WHAT IS REQUIRED =
Print out the whole listing below exactly as it is written.

LISTED RECORDS =

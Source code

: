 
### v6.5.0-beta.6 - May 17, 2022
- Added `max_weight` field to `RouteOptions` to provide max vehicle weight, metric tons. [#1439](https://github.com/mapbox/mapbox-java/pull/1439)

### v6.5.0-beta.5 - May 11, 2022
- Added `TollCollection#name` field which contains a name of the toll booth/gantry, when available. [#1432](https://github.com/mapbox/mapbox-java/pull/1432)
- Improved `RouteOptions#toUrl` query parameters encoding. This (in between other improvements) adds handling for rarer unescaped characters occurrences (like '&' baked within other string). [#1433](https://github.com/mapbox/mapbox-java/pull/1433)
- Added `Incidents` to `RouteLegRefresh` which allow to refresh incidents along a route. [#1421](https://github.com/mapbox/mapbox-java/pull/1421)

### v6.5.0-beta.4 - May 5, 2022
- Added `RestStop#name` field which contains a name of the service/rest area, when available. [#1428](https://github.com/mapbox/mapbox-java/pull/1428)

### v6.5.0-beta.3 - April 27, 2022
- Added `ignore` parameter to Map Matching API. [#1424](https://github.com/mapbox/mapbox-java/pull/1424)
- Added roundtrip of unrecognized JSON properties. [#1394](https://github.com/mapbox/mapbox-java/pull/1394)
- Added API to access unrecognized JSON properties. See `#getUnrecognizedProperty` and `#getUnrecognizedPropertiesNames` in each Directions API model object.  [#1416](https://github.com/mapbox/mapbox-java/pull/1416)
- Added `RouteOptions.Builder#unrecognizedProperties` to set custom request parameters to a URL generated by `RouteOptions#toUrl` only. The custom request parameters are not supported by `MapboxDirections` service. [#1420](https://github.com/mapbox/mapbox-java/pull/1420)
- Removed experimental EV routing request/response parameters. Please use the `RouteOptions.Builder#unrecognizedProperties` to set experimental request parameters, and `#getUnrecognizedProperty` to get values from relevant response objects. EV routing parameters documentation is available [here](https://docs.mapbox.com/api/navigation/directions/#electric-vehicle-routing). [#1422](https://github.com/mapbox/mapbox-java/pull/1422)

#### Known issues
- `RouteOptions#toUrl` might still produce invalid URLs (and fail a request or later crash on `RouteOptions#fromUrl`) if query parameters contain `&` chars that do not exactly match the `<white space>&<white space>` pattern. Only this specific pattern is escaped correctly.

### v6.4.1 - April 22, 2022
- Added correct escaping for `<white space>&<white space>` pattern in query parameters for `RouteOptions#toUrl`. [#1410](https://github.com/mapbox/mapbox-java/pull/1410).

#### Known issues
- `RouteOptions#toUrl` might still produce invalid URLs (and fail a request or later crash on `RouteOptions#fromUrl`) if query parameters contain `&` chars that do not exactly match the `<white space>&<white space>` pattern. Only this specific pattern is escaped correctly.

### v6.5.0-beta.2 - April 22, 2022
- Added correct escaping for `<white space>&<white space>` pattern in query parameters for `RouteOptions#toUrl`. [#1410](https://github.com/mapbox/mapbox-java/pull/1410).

OUTPUT FOR THIS TASK =
Source code

: 
### v6.5.0-beta.6 - May 17, 2022
- Added `max_weight` field to `RouteOptions` to provide max vehicle weight, metric tons. [#1439](https://github.com/mapbox/mapbox-java/pull/1439)

### v6.5.0-beta.5 - May 11, 2022
- Added `TollCollection#name` field which contains a name of the toll booth/gantry, when available. [#1432](https://github.com/mapbox/mapbox-java/pull/1432)
- Improved `RouteOptions#toUrl` query parameters encoding. This (in between other improvements) adds handling for rarer unescaped characters occurrences (like '&' baked within other string). [#1433](https://github.com/mapbox/mapbox-java/pull/1433)
- Added `Incidents` to `RouteLegRefresh` which allow to refresh incidents along a route. [#1421](https://github.com/mapbox/mapbox-java/pull/1421)

### v6.5.0-beta.4 - May 5, 2022
- Added `RestStop#name` field which contains a name of the service/rest area, when available. [#1428](https://github.com/mapbox/mapbox-java/pull/1428)

### v6.5.0-beta.3 - April 27, 2022
- Added `ignore` parameter to Map Matching API. [#1424](https://github.com/mapbox/mapbox-java/pull/1424)
- Added roundtrip of unrecognized JSON properties. [#1394](https://github.com/mapbox/mapbox-java/pull/1394)
- Added API to access unrecognized JSON properties. See `#getUnrecognizedProperty` and `#getUnrecognizedPropertiesNames` in each Directions API model object.  [#1416](https://github.com/mapbox/mapbox-java/pull/1416)
- Added `RouteOptions.Builder#unrecognizedProperties` to set custom request parameters to a URL generated by `RouteOptions#toUrl` only. The custom request parameters are not supported by `MapboxDirections` service. [#1420](https://github.com/mapbox/mapbox-java/pull/1420)
- Removed experimental EV routing request/response parameters. Please use the `RouteOptions.Builder#unrecognizedProperties` to set experimental request parameters, and `#getUnrecognizedProperty` to get values from relevant response objects. EV routing parameters documentation is available [here](https://docs.mapbox.com/api/navigation/directions/#electric-vehicle-routing). [#1422](https://github.com/mapbox/mapbox-java/pull/1422)

#### Known issues
- `RouteOptions#toUrl` might still produce invalid URLs (and fail a request or later crash on `RouteOptions#fromUrl`) if query parameters contain `&` chars that do not exactly match the `<white space>&<white space>` pattern. Only this specific pattern is escaped correctly.

### v6.4.1 - April 22, 2022
- Added correct escaping for `<white space>&<white space>` pattern in query parameters for `RouteOptions#toUrl`. [#1410](https://github.com/mapbox/mapbox-java/pull/1410).

#### Known issues
- `RouteOptions#toUrl` might still produce invalid URLs (and fail a request or later crash on `RouteOptions#fromUrl`) if query parameters contain `&` chars that do not exactly match the `<white space>&<white space>` pattern. Only this specific pattern is escaped correctly.

### v6.5.0-beta.2 - April 22, 2022
- Added correct escaping for `<white space>&<white space>` pattern in query parameters for `RouteOptions#toUrl`. [#1410](https://github.com/mapbox/mapbox-java/pull/1410).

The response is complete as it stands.